Measures curb illegal ivory trade in China
Updated: 2013-02-22 08:14
By Yang Yao (China Daily)
China's strict registration and management system can effectively keep illegal ivory from entering the domestic market, experts say.
According to Jin Yu, a researcher at Northeast Forestry University, China has launched an information control system stricter than the standards of the Convention on International Trade in Endangered Species of Wild Fauna and Flora, also known as CITES.
Seized elephant tusks are displayed by customs authorities in Hong Kong in October.

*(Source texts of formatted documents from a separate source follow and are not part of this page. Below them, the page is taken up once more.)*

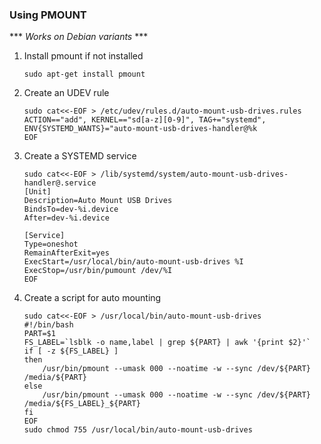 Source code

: ### Using PMOUNT  
*** *Works on Debian variants* ***

1. Install pmount if not installed 

   `sudo apt-get install pmount`
2. Create an UDEV rule
   ```
   sudo cat<<-EOF > /etc/udev/rules.d/auto-mount-usb-drives.rules 
   ACTION=="add", KERNEL=="sd[a-z][0-9]", TAG+="systemd", ENV{SYSTEMD_WANTS}="auto-mount-usb-drives-handler@%k
   EOF
   ```
3. Create a SYSTEMD service
   ```
   sudo cat<<-EOF > /lib/systemd/system/auto-mount-usb-drives-handler@.service
   [Unit]
   Description=Auto Mount USB Drives
   BindsTo=dev-%i.device
   After=dev-%i.device

   [Service]
   Type=oneshot
   RemainAfterExit=yes
   ExecStart=/usr/local/bin/auto-mount-usb-drives %I
   ExecStop=/usr/bin/pumount /dev/%I
   EOF
   ```
4. Create a script for auto mounting
   ```
   sudo cat<<-EOF > /usr/local/bin/auto-mount-usb-drives
   #!/bin/bash
   PART=$1
   FS_LABEL=`lsblk -o name,label | grep ${PART} | awk '{print $2}'`
   if [ -z ${FS_LABEL} ]
   then
       /usr/bin/pmount --umask 000 --noatime -w --sync /dev/${PART} /media/${PART}
   else
       /usr/bin/pmount --umask 000 --noatime -w --sync /dev/${PART} /media/${FS_LABEL}_${PART}
   fi
   EOF
   sudo chmod 755 /usr/local/bin/auto-mount-usb-drives
   ```
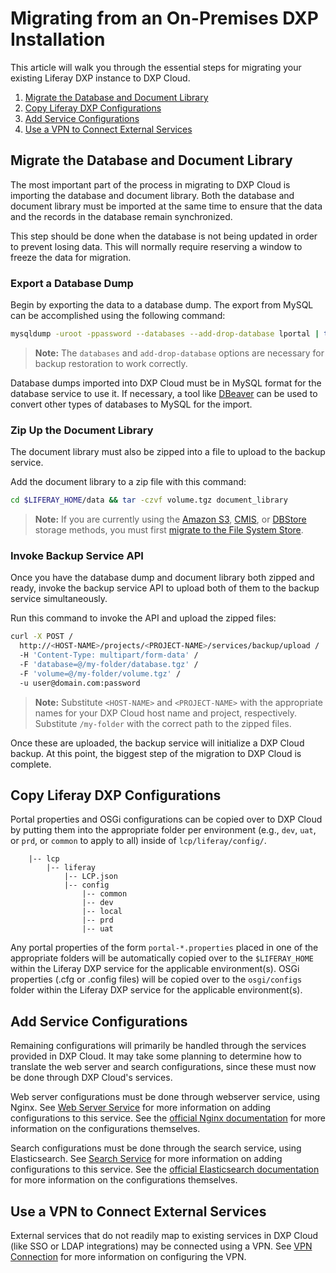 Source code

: # Migrating from an On-Premises DXP Installation

This article will walk you through the essential steps for migrating your 
existing Liferay DXP instance to DXP Cloud. 

1. [Migrate the Database and Document Library](#migrate-the-database-and-document-library)
1. [Copy Liferay DXP Configurations](#copy-liferay-dxp-configurations)
1. [Add Service Configurations](#add-service-configurations)
1. [Use a VPN to Connect External Services](#use-a-vpn-to-connect-external-services)

## Migrate the Database and Document Library

The most important part of the process in migrating to DXP Cloud is importing 
the database and document library. Both the database and document library must 
be imported at the same time to ensure that the data and the records in the 
database remain synchronized. 

This step should be done when the database is not being updated in order to 
prevent losing data. This will normally require reserving a window to freeze the 
data for migration. 

### Export a Database Dump

Begin by exporting the data to a database dump. The export from MySQL can be 
accomplished using the following command:

```bash
mysqldump -uroot -ppassword --databases --add-drop-database lportal | tar -czvf database.tgz
```

> **Note:** The `databases` and `add-drop-database` options are necessary for 
> backup restoration to work correctly.

Database dumps imported into DXP Cloud must be in MySQL format for the database 
service to use it. If necessary, a tool like 
[DBeaver](http://dbeaver.io) 
can be used to convert other types of databases to MySQL for the import. 

### Zip Up the Document Library

The document library must also be zipped into a file to upload to the backup 
service.

Add the document library to a zip file with this command:

```bash
cd $LIFERAY_HOME/data && tar -czvf volume.tgz document_library
```

> **Note:** If you are currently using the 
> [Amazon S3](/docs/7-2/deploy/-/knowledge_base/d/using-amazon-simple-storage-service), 
> [CMIS](/docs/7-1/deploy/-/knowledge_base/d/using-the-cmis-store), or 
> [DBStore](/docs/7-2/deploy/-/knowledge_base/d/using-the-dbstore) 
> storage methods, you must first 
> [migrate to the File System Store](https://help.liferay.com/hc/en-us/articles/360017649452-Migrating-File-System-Stores-). 

### Invoke Backup Service API

Once you have the database dump and document library both zipped and ready, 
invoke the backup service API to upload both of them to the backup service 
simultaneously. 

Run this command to invoke the API and upload the zipped files:

```bash
curl -X POST /
  http://<HOST-NAME>/projects/<PROJECT-NAME>/services/backup/upload /
  -H 'Content-Type: multipart/form-data' /
  -F 'database=@/my-folder/database.tgz' /
  -F 'volume=@/my-folder/volume.tgz' /
  -u user@domain.com:password
```

> **Note:** Substitute `<HOST-NAME>` and `<PROJECT-NAME>` with the appropriate 
> names for your DXP Cloud host name and project, respectively. Substitute 
> `/my-folder` with the correct path to the zipped files. 

Once these are uploaded, the backup service will initialize a DXP Cloud backup. 
At this point, the biggest step of the migration to DXP Cloud is complete. 

## Copy Liferay DXP Configurations

Portal properties and OSGi configurations can be copied over to DXP Cloud by 
putting them into the appropriate folder per environment (e.g., `dev`, `uat`, or 
`prd`, or `common` to apply to all) inside of `lcp/liferay/config/`. 

```
    |-- lcp
        |-- liferay
            |-- LCP.json
            |-- config
                |-- common
                |-- dev
                |-- local
                |-- prd
                |-- uat
```

Any portal properties of the form `portal-*.properties` placed in one of the 
appropriate folders will be automatically copied over to the `$LIFERAY_HOME` 
within the Liferay DXP service for the applicable environment(s). OSGi 
properties (.cfg or .config files) will be copied over to the `osgi/configs` 
folder within the Liferay DXP service for the applicable environment(s). 

## Add Service Configurations

Remaining configurations will primarily be handled through the services provided in DXP Cloud. It may take some 
planning to determine how to translate the web server and search configurations, 
since these must now be done through DXP Cloud's services. 

Web server configurations must be done through webserver service, using Nginx. 
See 
[Web Server Service](/docs/-/knowledge_base/dxp-cloud/web-server-service-nginx) 
for more information on adding configurations to this service. See the 
[official Nginx documentation](https://docs.nginx.com/) 
for more information on the configurations themselves. 

Search configurations must be done through the search service, using 
Elasticsearch. See 
[Search Service](/docs/-/knowledge_base/dxp-cloud/search-service-elasticsearch) 
for more information on adding configurations to this service. See the 
[official Elasticsearch documentation](https://www.elastic.co/guide/index.html) 
for more information on the configurations themselves. 

## Use a VPN to Connect External Services

External services that do not readily map to existing services in DXP Cloud 
(like SSO or LDAP integrations) may be connected using a VPN. See 
[VPN Connection](/docs/-/knowledge_base/dxp-cloud/vpn-connection) 
for more information on configuring the VPN. 
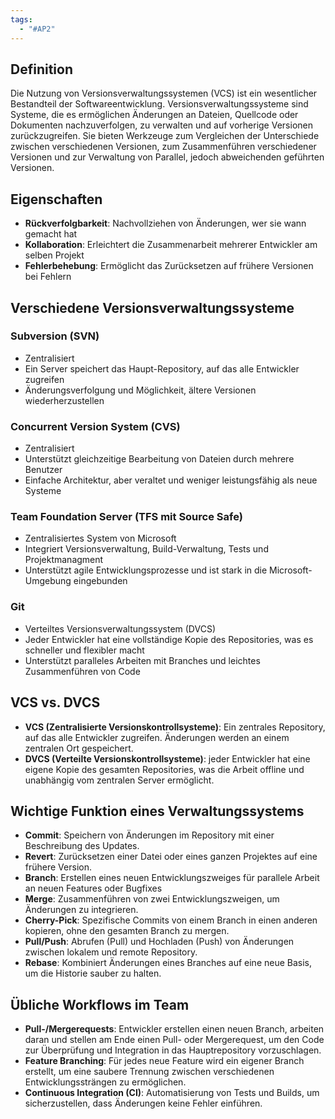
 ```yaml
---
tags:
  - "#AP2"
---
```

## Definition
Die Nutzung von Versionsverwaltungssystemen (VCS) ist ein wesentlicher Bestandteil der Softwareentwicklung.
Versionsverwaltungssysteme sind Systeme, die es ermöglichen Änderungen an Dateien, Quellcode oder Dokumenten nachzuverfolgen, zu verwalten und auf vorherige Versionen zurückzugreifen. Sie bieten Werkzeuge zum Vergleichen der Unterschiede zwischen verschiedenen Versionen, zum Zusammenführen verschiedener Versionen und zur Verwaltung von Parallel, jedoch abweichenden geführten Versionen.

## Eigenschaften
+ **Rückverfolgbarkeit**: Nachvollziehen von Änderungen, wer sie wann gemacht hat
+ **Kollaboration**: Erleichtert die Zusammenarbeit mehrerer Entwickler am selben Projekt
+ **Fehlerbehebung**: Ermöglicht das Zurücksetzen auf frühere Versionen bei Fehlern

## Verschiedene Versionsverwaltungssysteme
### Subversion (SVN)
+ Zentralisiert
+ Ein Server speichert das Haupt-Repository, auf das alle Entwickler zugreifen
+ Änderungsverfolgung und Möglichkeit, ältere Versionen wiederherzustellen

### Concurrent Version System (CVS)
+ Zentralisiert
+ Unterstützt gleichzeitige Bearbeitung von Dateien durch mehrere Benutzer
+ Einfache Architektur, aber veraltet und weniger leistungsfähig als neue Systeme

### Team Foundation Server (TFS mit Source Safe)
+ Zentralisiertes System von Microsoft
+ Integriert Versionsverwaltung, Build-Verwaltung, Tests und Projektmanagment
+ Unterstützt agile Entwicklungsprozesse und ist stark in die Microsoft-Umgebung eingebunden

### Git
+ Verteiltes Versionsverwaltungssystem (DVCS)
+ Jeder Entwickler hat eine vollständige Kopie des Repositories, was es schneller und flexibler macht
+ Unterstützt paralleles Arbeiten mit Branches und leichtes Zusammenführen von Code

## VCS vs. DVCS
+ **VCS (Zentralisierte Versionskontrollsysteme)**: Ein zentrales Repository, auf das alle Entwickler zugreifen. Änderungen werden an einem zentralen Ort gespeichert.
+ **DVCS (Verteilte Versionskontrollsysteme)**: jeder Entwickler hat eine eigene Kopie des gesamten Repositories, was die Arbeit offline und unabhängig vom zentralen Server ermöglicht.

## Wichtige Funktion eines Verwaltungssystems 
+ **Commit**: Speichern von Änderungen im Repository mit einer Beschreibung des Updates.
+ **Revert**: Zurücksetzen einer Datei oder eines ganzen Projektes auf eine frühere Version.
+ **Branch**: Erstellen eines neuen Entwicklungszweiges für parallele Arbeit an neuen Features oder Bugfixes
+ **Merge**: Zusammenführen von zwei Entwicklungszweigen, um Änderungen zu integrieren.
+ **Cherry-Pick**: Spezifische Commits von einem Branch in einen anderen kopieren, ohne den gesamten Branch zu mergen.
+ **Pull/Push**: Abrufen (Pull) und Hochladen (Push) von Änderungen zwischen lokalem und remote Repository.
+ **Rebase**: Kombiniert Änderungen eines Branches auf eine neue Basis, um die Historie sauber zu halten.

## Übliche Workflows im Team
+ **Pull-/Mergerequests**: Entwickler erstellen einen neuen Branch, arbeiten daran und stellen am Ende einen Pull- oder Mergerequest, um den Code zur Überprüfung und Integration in das Hauptrepository vorzuschlagen.
+ **Feature Branching**: Für jedes neue Feature wird ein eigener Branch erstellt, um eine saubere Trennung zwischen verschiedenen Entwicklungssträngen zu ermöglichen.
+ **Continuous Integration (CI)**: Automatisierung von Tests und Builds, um sicherzustellen, dass Änderungen keine Fehler einführen.
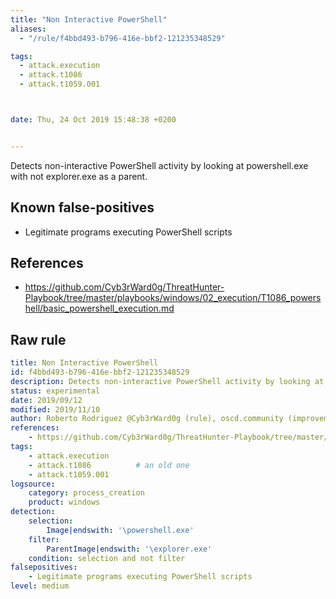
 ```yaml
---
title: "Non Interactive PowerShell"
aliases:
  - "/rule/f4bbd493-b796-416e-bbf2-121235348529"

tags:
  - attack.execution
  - attack.t1086
  - attack.t1059.001



date: Thu, 24 Oct 2019 15:48:38 +0200


---
```


Detects non-interactive PowerShell activity by looking at powershell.exe with not explorer.exe as a parent.

<!--more-->


## Known false-positives

* Legitimate programs executing PowerShell scripts



## References

* https://github.com/Cyb3rWard0g/ThreatHunter-Playbook/tree/master/playbooks/windows/02_execution/T1086_powershell/basic_powershell_execution.md


## Raw rule
```yaml
title: Non Interactive PowerShell
id: f4bbd493-b796-416e-bbf2-121235348529
description: Detects non-interactive PowerShell activity by looking at powershell.exe with not explorer.exe as a parent.
status: experimental
date: 2019/09/12
modified: 2019/11/10
author: Roberto Rodriguez @Cyb3rWard0g (rule), oscd.community (improvements)
references:
    - https://github.com/Cyb3rWard0g/ThreatHunter-Playbook/tree/master/playbooks/windows/02_execution/T1086_powershell/basic_powershell_execution.md
tags:
    - attack.execution
    - attack.t1086          # an old one
    - attack.t1059.001
logsource:
    category: process_creation
    product: windows
detection:
    selection:
        Image|endswith: '\powershell.exe'
    filter:
        ParentImage|endswith: '\explorer.exe'
    condition: selection and not filter
falsepositives:
    - Legitimate programs executing PowerShell scripts
level: medium

```
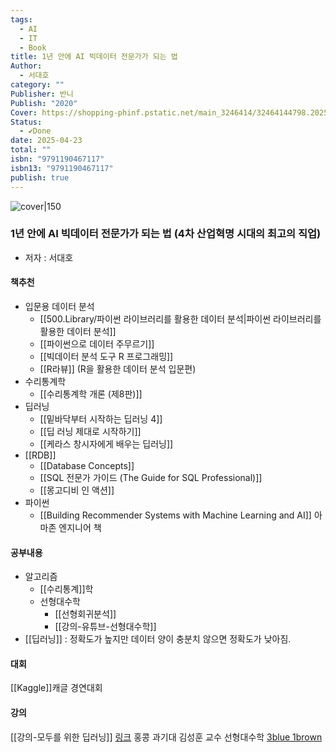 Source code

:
 ```yaml
---
tags:
  - AI
  - IT
  - Book
title: 1년 안에 AI 빅데이터 전문가가 되는 법
Author:
  - 서대호
category: ""
Publisher: 반니
Publish: "2020"
Cover: https://shopping-phinf.pstatic.net/main_3246414/32464144798.20250411141754.jpg
Status:
  - ✔️Done
date: 2025-04-23
total: ""
isbn: "9791190467117"
isbn13: "9791190467117"
publish: true
---
```


![cover|150](https://shopping-phinf.pstatic.net/main_3246414/32464144798.20250411141754.jpg)
###  1년 안에 AI 빅데이터 전문가가 되는 법 (4차 산업혁명 시대의 최고의 직업)    
- 저자 : 서대호


#### 책추천
- 입문용 데이터 분석 
	- [[500.Library/파이썬 라이브러리를 활용한 데이터 분석|파이썬 라이브러리를 활용한 데이터 분석]]
	- [[파이썬으로 데이터 주무르기]]
	- [[빅데이터 분석 도구 R 프로그래밍]]
	- [[R라뷰]] (R을 활용한 데이터 분석 입문편)
- 수리통계학
	- [[수리통계학 개론 (제8판)]]
- 딥러닝
	- [[밑바닥부터 시작하는 딥러닝 4]]
	- [[딥 러닝 제대로 시작하기]]
	- [[케라스 창시자에게 배우는 딥러닝]]
- [[RDB]]
	- [[Database Concepts]]
	- [[SQL 전문가 가이드 (The Guide for SQL Professional)]]
	- [[몽고디비 인 액션]]
- 파이썬
	- [[Building Recommender Systems with Machine Learning and AI]] 아마존 엔지니어 책
#### 공부내용
- 알고리즘
	- [[수리통계]]학
	- 선형대수학
		- [[선형회귀분석]]
		- [[강의-유튜브-선형대수학]]
- [[딥러닝]] : 정확도가 높지만 데이터 양이 충분치 않으면 정확도가 낮아짐. 
	

#### 대회
[[Kaggle]]캐글 경연대회 
#### 강의
[[강의-모두를 위한 딥러닝]] [링크](https://www.inflearn.com/course/reinforcement-learning) 홍콩 과기대 김성훈 교수
선형대수학 [3blue 1brown](https://www.youtube.com/channel/UCJK07Uk2KY9r78ksPoXg-3g)
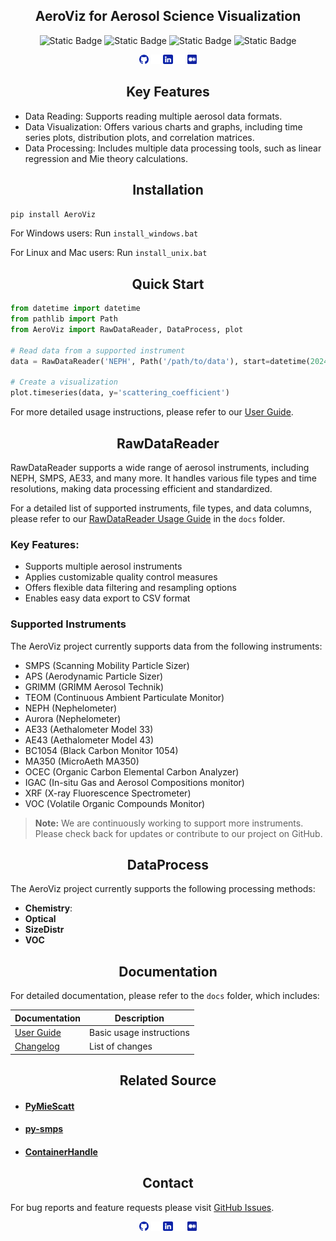 ## <div align="center">AeroViz for Aerosol Science Visualization</div>

<p align="center">

  <img alt="Static Badge" src="https://img.shields.io/badge/python-3.12-blue?logo=python">
  <img alt="Static Badge" src="https://img.shields.io/badge/License-MIT-yellow">
  <img alt="Static Badge" src="https://img.shields.io/badge/github-updating-red?logo=github">
  <img alt="Static Badge" src="https://img.shields.io/badge/testing-green?logo=Pytest&logoColor=blue">

</p>

<div align="center">

<a href="https://github.com/Alex870521"><img src="https://github.com/Alex870521/AeroViz/blob/main/assets/media/logo-social-github.png?raw=true" width="3%" alt="Alex870521 GitHub"></a>
<img src="https://github.com/Alex870521/AeroViz/blob/main/assets/media/logo-transparent.png?raw=true" width="3%">
<a href="https://www.linkedin.com/in/Alex870521/"><img src="https://github.com/Alex870521/AeroViz/blob/main/assets/media/logo-social-linkedin.png?raw=true" width="3%" alt="Alex870521 LinkedIn"></a>
<img src="https://github.com/Alex870521/AeroViz/blob/main/assets/media/logo-transparent.png?raw=true" width="3%">
<a href="https://medium.com/@alex870521"><img src="https://github.com/Alex870521/AeroViz/blob/main/assets/media/logo-social-medium.png?raw=true" width="3%" alt="Alex870521 Medium"></a>

</div>

## <div align="center">Key Features</div>

* Data Reading: Supports reading multiple aerosol data formats.
* Data Visualization: Offers various charts and graphs, including time series plots, distribution plots, and correlation
  matrices.
* Data Processing: Includes multiple data processing tools, such as linear regression and Mie theory calculations.

## <div align="center">Installation</div>

```bash
pip install AeroViz
```

For Windows users: Run `install_windows.bat`

For Linux and Mac users: Run `install_unix.bat`

## <div align="center">Quick Start</div>

```python
from datetime import datetime
from pathlib import Path
from AeroViz import RawDataReader, DataProcess, plot

# Read data from a supported instrument
data = RawDataReader('NEPH', Path('/path/to/data'), start=datetime(2024, 2, 1), end=datetime(2024, 4, 30))

# Create a visualization
plot.timeseries(data, y='scattering_coefficient')
```

For more detailed usage instructions, please refer to our [User Guide]().

## <div align="center"> RawDataReader

RawDataReader supports a wide range of aerosol instruments, including NEPH, SMPS, AE33, and many more. It handles
various file types and time resolutions, making data processing efficient and standardized.

For a detailed list of supported instruments, file types, and data columns, please refer to
our [RawDataReader Usage Guide](docs/guide/RawDataReader) in the `docs` folder.

### Key Features:

- Supports multiple aerosol instruments
- Applies customizable quality control measures
- Offers flexible data filtering and resampling options
- Enables easy data export to CSV format

### Supported Instruments

The AeroViz project currently supports data from the following instruments:

- SMPS (Scanning Mobility Particle Sizer)
- APS (Aerodynamic Particle Sizer)
- GRIMM (GRIMM Aerosol Technik)
- TEOM (Continuous Ambient Particulate Monitor)
- NEPH (Nephelometer)
- Aurora (Nephelometer)
- AE33 (Aethalometer Model 33)
- AE43 (Aethalometer Model 43)
- BC1054 (Black Carbon Monitor 1054)
- MA350 (MicroAeth MA350)
- OCEC (Organic Carbon Elemental Carbon Analyzer)
- IGAC (In-situ Gas and Aerosol Compositions monitor)
- XRF (X-ray Fluorescence Spectrometer)
- VOC (Volatile Organic Compounds Monitor)

> **Note:** We are continuously working to support more instruments. Please check back for updates or contribute to our
> project on GitHub.

## <div align="center">DataProcess</div>

The AeroViz project currently supports the following processing methods:

- **Chemistry**:
- **Optical**
- **SizeDistr**
- **VOC**

## <div align="center">Documentation</div>

For detailed documentation, please refer to the `docs` folder, which includes:

<div align="center">

| Documentation                  | Description              |
|--------------------------------|--------------------------|
| [User Guide](docs/guide)       | Basic usage instructions |
| [Changelog](docs/changelog.md) | List of changes          |

</div>

## <div align="center">Related Source</div>

* #### [PyMieScatt](https://github.com/bsumlin/PyMieScatt.git)
* #### [py-smps](https://github.com/quant-aq/py-smps.git)
* #### [ContainerHandle](https://github.com/yrr-Su/ContainerHandle.git)

## <div align="center">Contact</div>

For bug reports and feature requests please visit [GitHub Issues](https://github.com/Alex870521/DataPlot/issues).

<div align="center">

<a href="https://github.com/Alex870521"><img src="https://github.com/Alex870521/AeroViz/blob/main/assets/media/logo-social-github.png?raw=true" width="3%" alt="Alex870521 GitHub"></a>
<img src="https://github.com/Alex870521/AeroViz/blob/main/assets/media/logo-transparent.png?raw=true" width="3%">
<a href="https://www.linkedin.com/in/Alex870521/"><img src="https://github.com/Alex870521/AeroViz/blob/main/assets/media/logo-social-linkedin.png?raw=true" width="3%" alt="Alex870521 LinkedIn"></a>
<img src="https://github.com/Alex870521/AeroViz/blob/main/assets/media/logo-transparent.png?raw=true" width="3%">
<a href="https://medium.com/@alex870521"><img src="https://github.com/Alex870521/AeroViz/blob/main/assets/media/logo-social-medium.png?raw=true" width="3%" alt="Alex870521 Medium"></a>


</div>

Ivory smuggling has fallen due to strict law enforcement in China in recent years. [Provided to China Daily]
CITES is an international convention that regulates the ivory trade, and monitors ivory stockpiles, consumption and products.
"On every finished product, there is an ID card with information regarding the product's appearance, size and digital code, which can be used to obtain further information, including its original material, from an online database," she said.
"It's the only way to prove an ivory product is legal and should always be carried when selling or transporting ivory.
"Any trade without such a certificate can be identified as illegal."
However, lack of expertise and experience may cause inaccurate surveys and reports that lead to allegations that the market has ivory products from illegal sources, Jin said.
ID system aids
The registration system tracks ivory until it is a finished product, and cross-checks each stage of development for weight gain, Jin said.
This identification system, introduced in 2003, has greatly helped police, customs and other law enforcement officials crack down on illegal ivory, Jin said, adding: "Ivory products from legal stockpiles auctioned in 2008 are not allowed to go outside of China."
In addition, all factories that manufacture ivory products and stores that sell them are registered.
"Only with approval from the government that is published online can the manufacturers and stores be in the business at appointed places," said Yan Xun, an official with the State Forestry Administration. "Factories and stores without such approval are punished," he added.
"This helps law enforcement officers crack down on illegal operations," he said.
China's strict penalties for illegal trading in ivory, including smuggling, have deterred offenders, Yan said.
"The highest sentence is life imprisonment, which is one of the strictest punishments in the world."
Yan said the administration has noted that tourists traveling to Africa often buy ivory ornaments and just carry them back to China, unaware that they are breaking the law.
"Chinese embassies in African countries are taking action by warning tourists not to bring those products back," he added. "Ivory products are easily detected when they go through customs and are confiscated."